DATA LISTING Block Start
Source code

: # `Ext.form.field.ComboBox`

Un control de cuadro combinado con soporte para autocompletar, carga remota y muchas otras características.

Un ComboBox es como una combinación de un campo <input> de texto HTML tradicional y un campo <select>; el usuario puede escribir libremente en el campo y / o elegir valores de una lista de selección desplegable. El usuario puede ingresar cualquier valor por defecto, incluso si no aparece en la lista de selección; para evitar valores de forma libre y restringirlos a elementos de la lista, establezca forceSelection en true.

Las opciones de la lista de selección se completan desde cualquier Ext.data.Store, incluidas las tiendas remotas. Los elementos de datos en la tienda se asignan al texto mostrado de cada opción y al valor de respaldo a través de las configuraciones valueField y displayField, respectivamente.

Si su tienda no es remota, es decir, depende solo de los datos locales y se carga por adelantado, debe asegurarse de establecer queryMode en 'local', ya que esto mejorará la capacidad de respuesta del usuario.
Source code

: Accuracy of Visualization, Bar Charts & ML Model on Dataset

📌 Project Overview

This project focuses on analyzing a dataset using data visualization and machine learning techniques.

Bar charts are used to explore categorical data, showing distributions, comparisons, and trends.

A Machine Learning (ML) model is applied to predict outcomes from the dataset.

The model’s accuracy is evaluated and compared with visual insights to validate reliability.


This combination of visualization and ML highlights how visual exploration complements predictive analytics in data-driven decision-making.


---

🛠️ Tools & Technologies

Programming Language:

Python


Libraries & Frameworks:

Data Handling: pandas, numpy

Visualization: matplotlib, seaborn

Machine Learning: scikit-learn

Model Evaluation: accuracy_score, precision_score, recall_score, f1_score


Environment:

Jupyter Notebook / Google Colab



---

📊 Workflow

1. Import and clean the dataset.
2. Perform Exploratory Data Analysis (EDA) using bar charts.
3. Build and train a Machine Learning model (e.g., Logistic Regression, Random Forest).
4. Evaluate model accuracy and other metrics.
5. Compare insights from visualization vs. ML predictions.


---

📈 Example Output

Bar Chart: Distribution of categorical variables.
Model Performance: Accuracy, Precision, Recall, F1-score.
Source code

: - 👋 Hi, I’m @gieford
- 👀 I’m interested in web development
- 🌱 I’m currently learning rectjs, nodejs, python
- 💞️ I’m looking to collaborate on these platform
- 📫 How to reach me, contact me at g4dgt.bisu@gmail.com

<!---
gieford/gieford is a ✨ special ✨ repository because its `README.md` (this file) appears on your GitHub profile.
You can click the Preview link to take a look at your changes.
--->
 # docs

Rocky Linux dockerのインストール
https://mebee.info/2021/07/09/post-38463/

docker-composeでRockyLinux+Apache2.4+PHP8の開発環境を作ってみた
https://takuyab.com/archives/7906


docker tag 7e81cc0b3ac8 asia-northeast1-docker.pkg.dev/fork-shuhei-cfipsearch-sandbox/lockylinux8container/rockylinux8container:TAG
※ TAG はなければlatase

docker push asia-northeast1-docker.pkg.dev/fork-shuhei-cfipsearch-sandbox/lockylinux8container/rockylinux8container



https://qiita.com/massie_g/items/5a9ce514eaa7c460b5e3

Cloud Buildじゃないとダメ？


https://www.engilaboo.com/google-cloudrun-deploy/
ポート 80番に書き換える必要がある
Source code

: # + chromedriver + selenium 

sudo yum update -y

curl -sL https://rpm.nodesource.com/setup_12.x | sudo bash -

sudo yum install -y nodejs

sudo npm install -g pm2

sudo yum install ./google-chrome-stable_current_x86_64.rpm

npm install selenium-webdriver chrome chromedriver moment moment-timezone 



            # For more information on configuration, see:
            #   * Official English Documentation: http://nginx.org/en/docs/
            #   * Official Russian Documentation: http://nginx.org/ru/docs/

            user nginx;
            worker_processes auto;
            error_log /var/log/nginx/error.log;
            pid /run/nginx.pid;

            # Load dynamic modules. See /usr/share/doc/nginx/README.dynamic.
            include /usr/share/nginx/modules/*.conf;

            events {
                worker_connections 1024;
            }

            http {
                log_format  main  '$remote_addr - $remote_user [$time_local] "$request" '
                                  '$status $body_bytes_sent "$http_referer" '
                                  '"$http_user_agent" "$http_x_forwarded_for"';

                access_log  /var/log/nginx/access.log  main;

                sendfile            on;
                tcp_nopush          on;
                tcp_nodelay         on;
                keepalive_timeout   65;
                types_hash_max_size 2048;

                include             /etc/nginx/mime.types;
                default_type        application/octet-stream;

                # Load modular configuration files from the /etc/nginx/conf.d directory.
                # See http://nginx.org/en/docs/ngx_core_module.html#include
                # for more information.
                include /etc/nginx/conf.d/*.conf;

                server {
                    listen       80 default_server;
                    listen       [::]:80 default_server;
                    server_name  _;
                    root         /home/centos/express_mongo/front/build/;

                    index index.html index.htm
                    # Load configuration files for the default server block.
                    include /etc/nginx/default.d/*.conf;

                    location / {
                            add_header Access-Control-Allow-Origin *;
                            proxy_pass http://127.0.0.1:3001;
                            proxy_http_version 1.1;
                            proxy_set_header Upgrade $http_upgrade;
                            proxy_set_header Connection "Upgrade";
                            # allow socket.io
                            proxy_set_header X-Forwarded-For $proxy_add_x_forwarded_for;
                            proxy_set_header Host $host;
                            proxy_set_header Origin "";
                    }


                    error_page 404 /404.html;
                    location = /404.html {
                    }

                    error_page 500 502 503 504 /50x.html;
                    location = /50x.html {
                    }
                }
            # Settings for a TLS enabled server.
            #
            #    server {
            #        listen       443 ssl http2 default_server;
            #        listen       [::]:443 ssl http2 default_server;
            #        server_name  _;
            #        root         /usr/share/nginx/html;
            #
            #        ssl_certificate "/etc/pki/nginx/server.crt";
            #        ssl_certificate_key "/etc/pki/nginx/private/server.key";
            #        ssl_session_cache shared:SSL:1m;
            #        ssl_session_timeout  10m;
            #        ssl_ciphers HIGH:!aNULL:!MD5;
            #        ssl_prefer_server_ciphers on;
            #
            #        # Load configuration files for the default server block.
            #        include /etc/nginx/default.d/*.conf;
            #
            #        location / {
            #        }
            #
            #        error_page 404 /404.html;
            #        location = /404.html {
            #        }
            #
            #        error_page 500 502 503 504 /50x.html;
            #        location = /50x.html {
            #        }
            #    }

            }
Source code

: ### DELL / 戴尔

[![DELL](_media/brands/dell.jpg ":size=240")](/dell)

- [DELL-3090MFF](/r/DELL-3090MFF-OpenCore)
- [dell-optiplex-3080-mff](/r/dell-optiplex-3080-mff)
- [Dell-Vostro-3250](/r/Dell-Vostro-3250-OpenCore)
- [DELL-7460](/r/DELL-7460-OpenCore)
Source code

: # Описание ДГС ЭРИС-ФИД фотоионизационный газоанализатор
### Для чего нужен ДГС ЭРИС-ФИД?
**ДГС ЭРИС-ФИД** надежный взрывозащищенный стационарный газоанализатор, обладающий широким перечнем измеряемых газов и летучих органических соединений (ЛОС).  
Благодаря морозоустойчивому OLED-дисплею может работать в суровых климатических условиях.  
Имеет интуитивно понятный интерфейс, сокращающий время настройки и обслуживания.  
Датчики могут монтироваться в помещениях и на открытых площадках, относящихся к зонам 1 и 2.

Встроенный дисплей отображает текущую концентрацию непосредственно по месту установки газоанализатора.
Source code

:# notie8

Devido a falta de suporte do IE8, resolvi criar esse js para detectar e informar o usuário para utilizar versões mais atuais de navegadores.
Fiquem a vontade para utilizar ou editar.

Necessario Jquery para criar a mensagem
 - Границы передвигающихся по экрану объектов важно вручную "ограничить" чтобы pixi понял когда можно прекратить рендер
DATA LISTING Block End
DIRECTIONS FOR THIS TASK —
Exactly as they appear above, return all of the records.

ANSWER FOR THIS EXERCISE —
Source code

: # `Ext.form.field.ComboBox`

Un control de cuadro combinado con soporte para autocompletar, carga remota y muchas otras características.

Un ComboBox es como una combinación de un campo <input> de texto HTML tradicional y un campo <select>; el usuario puede escribir libremente en el campo y / o elegir valores de una lista de selección desplegable. El usuario puede ingresar cualquier valor por defecto, incluso si no aparece en la lista de selección; para evitar valores de forma libre y restringirlos a elementos de la lista, establezca forceSelection en true.

Las opciones de la lista de selección se completan desde cualquier Ext.data.Store, incluidas las tiendas remotas. Los elementos de datos en la tienda se asignan al texto mostrado de cada opción y al valor de respaldo a través de las configuraciones valueField y displayField, respectivamente.

Si su tienda no es remota, es decir, depende solo de los datos locales y se carga por adelantado, debe asegurarse de establecer queryMode en 'local', ya que esto mejorará la capacidad de respuesta del usuario.
Source code

: Accuracy of Visualization, Bar Charts & ML Model on Dataset

📌 Project Overview

This project focuses on analyzing a dataset using data visualization and machine learning techniques.

Bar charts are used to explore categorical data, showing distributions, comparisons, and trends.

A Machine Learning (ML) model is applied to predict outcomes from the dataset.

The model’s accuracy is evaluated and compared with visual insights to validate reliability.


This combination of visualization and ML highlights how visual exploration complements predictive analytics in data-driven decision-making.


---

🛠️ Tools & Technologies

Programming Language:

Python


Libraries & Frameworks:

Data Handling: pandas, numpy

Visualization: matplotlib, seaborn

Machine Learning: scikit-learn

Model Evaluation: accuracy_score, precision_score, recall_score, f1_score


Environment:

Jupyter Notebook / Google Colab



---

📊 Workflow

1. Import and clean the dataset.
2. Perform Exploratory Data Analysis (EDA) using bar charts.
3. Build and train a Machine Learning model (e.g., Logistic Regression, Random Forest).
4. Evaluate model accuracy and other metrics.
5. Compare insights from visualization vs. ML predictions.


---

📈 Example Output

Bar Chart: Distribution of categorical variables.
Model Performance: Accuracy, Precision, Recall, F1-score.
Source code

: - 👋 Hi, I’m @gieford
- 👀 I’m interested in web development
- 🌱 I’m currently learning rectjs, nodejs, python
- 💞️ I’m looking to collaborate on these platform
- 📫 How to reach me, contact me at g4dgt.bisu@gmail.com

<!---
gieford/gieford is a ✨ special ✨ repository because its `README.md` (this file) appears on your GitHub profile.
You can click the Preview link to take a look at your changes.
--->
 # docs

Rocky Linux dockerのインストール
https://mebee.info/2021/07/09/post-38463/

docker-composeでRockyLinux+Apache2.4+PHP8の開発環境を作ってみた
https://takuyab.com/archives/7906


docker tag 7e81cc0b3ac8 asia-northeast1-docker.pkg.dev/fork-shuhei-cfipsearch-sandbox/lockylinux8container/rockylinux8container:TAG
※ TAG はなければlatase

docker push asia-northeast1-docker.pkg.dev/fork-shuhei-cfipsearch-sandbox/lockylinux8container/rockylinux8container



https://qiita.com/massie_g/items/5a9ce514eaa7c460b5e3

Cloud Buildじゃないとダメ？


https://www.engilaboo.com/google-cloudrun-deploy/
ポート 80番に書き換える必要がある
Source code

: # + chromedriver + selenium 

sudo yum update -y

curl -sL https://rpm.nodesource.com/setup_12.x | sudo bash -

sudo yum install -y nodejs

sudo npm install -g pm2

sudo yum install ./google-chrome-stable_current_x86_64.rpm

npm install selenium-webdriver chrome chromedriver moment moment-timezone 



            # For more information on configuration, see:
            #   * Official English Documentation: http://nginx.org/en/docs/
            #   * Official Russian Documentation: http://nginx.org/ru/docs/

            user nginx;
            worker_processes auto;
            error_log /var/log/nginx/error.log;
            pid /run/nginx.pid;

            # Load dynamic modules. See /usr/share/doc/nginx/README.dynamic.
            include /usr/share/nginx/modules/*.conf;

            events {
                worker_connections 1024;
            }

            http {
                log_format  main  '$remote_addr - $remote_user [$time_local] "$request" '
                                  '$status $body_bytes_sent "$http_referer" '
                                  '"$http_user_agent" "$http_x_forwarded_for"';

                access_log  /var/log/nginx/access.log  main;

                sendfile            on;
                tcp_nopush          on;
                tcp_nodelay         on;
                keepalive_timeout   65;
                types_hash_max_size 2048;

                include             /etc/nginx/mime.types;
                default_type        application/octet-stream;

                # Load modular configuration files from the /etc/nginx/conf.d directory.
                # See http://nginx.org/en/docs/ngx_core_module.html#include
                # for more information.
                include /etc/nginx/conf.d/*.conf;

                server {
                    listen       80 default_server;
                    listen       [::]:80 default_server;
                    server_name  _;
                    root         /home/centos/express_mongo/front/build/;

                    index index.html index.htm
                    # Load configuration files for the default server block.
                    include /etc/nginx/default.d/*.conf;

                    location / {
                            add_header Access-Control-Allow-Origin *;
                            proxy_pass http://127.0.0.1:3001;
                            proxy_http_version 1.1;
                            proxy_set_header Upgrade $http_upgrade;
                            proxy_set_header Connection "Upgrade";
                            # allow socket.io
                            proxy_set_header X-Forwarded-For $proxy_add_x_forwarded_for;
                            proxy_set_header Host $host;
                            proxy_set_header Origin "";
                    }


                    error_page 404 /404.html;
                    location = /404.html {
                    }

                    error_page 500 502 503 504 /50x.html;
                    location = /50x.html {
                    }
                }
            # Settings for a TLS enabled server.
            #
            #    server {
            #        listen       443 ssl http2 default_server;
            #        listen       [::]:443 ssl http2 default_server;
            #        server_name  _;
            #        root         /usr/share/nginx/html;
            #
            #        ssl_certificate "/etc/pki/nginx/server.crt";
            #        ssl_certificate_key "/etc/pki/nginx/private/server.key";
            #        ssl_session_cache shared:SSL:1m;
            #        ssl_session_timeout  10m;
            #        ssl_ciphers HIGH:!aNULL:!MD5;
            #        ssl_prefer_server_ciphers on;
            #
            #        # Load configuration files for the default server block.
            #        include /etc/nginx/default.d/*.conf;
            #
            #        location / {
            #        }
            #
            #        error_page 404 /404.html;
            #        location = /404.html {
            #        }
            #
            #        error_page 500 502 503 504 /50x.html;
            #        location = /50x.html {
            #        }
            #    }

            }
Source code

: ### DELL / 戴尔

[![DELL](_media/brands/dell.jpg ":size=240")](/dell)

- [DELL-3090MFF](/r/DELL-3090MFF-OpenCore)
- [dell-optiplex-3080-mff](/r/dell-optiplex-3080-mff)
- [Dell-Vostro-3250](/r/Dell-Vostro-3250-OpenCore)
- [DELL-7460](/r/DELL-7460-OpenCore)
Source code

: # Описание ДГС ЭРИС-ФИД фотоионизационный газоанализатор
### Для чего нужен ДГС ЭРИС-ФИД?
**ДГС ЭРИС-ФИД** надежный взрывозащищенный стационарный газоанализатор, обладающий широким перечнем измеряемых газов и летучих органических соединений (ЛОС).  
Благодаря морозоустойчивому OLED-дисплею может работать в суровых климатических условиях.  
Имеет интуитивно понятный интерфейс, сокращающий время настройки и обслуживания.  
Датчики могут монтироваться в помещениях и на открытых площадках, относящихся к зонам 1 и 2.

Встроенный дисплей отображает текущую концентрацию непосредственно по месту установки газоанализатора.
Source code

:# notie8

Devido a falta de suporte do IE8, resolvi criar esse js para detectar e informar o usuário para utilizar versões mais atuais de navegadores.
Fiquem a vontade para utilizar ou editar.

Necessario Jquery para criar a mensagem
 - Границы передвигающихся по экрану объектов важно вручную "ограничить" чтобы pixi понял когда можно прекратить рендер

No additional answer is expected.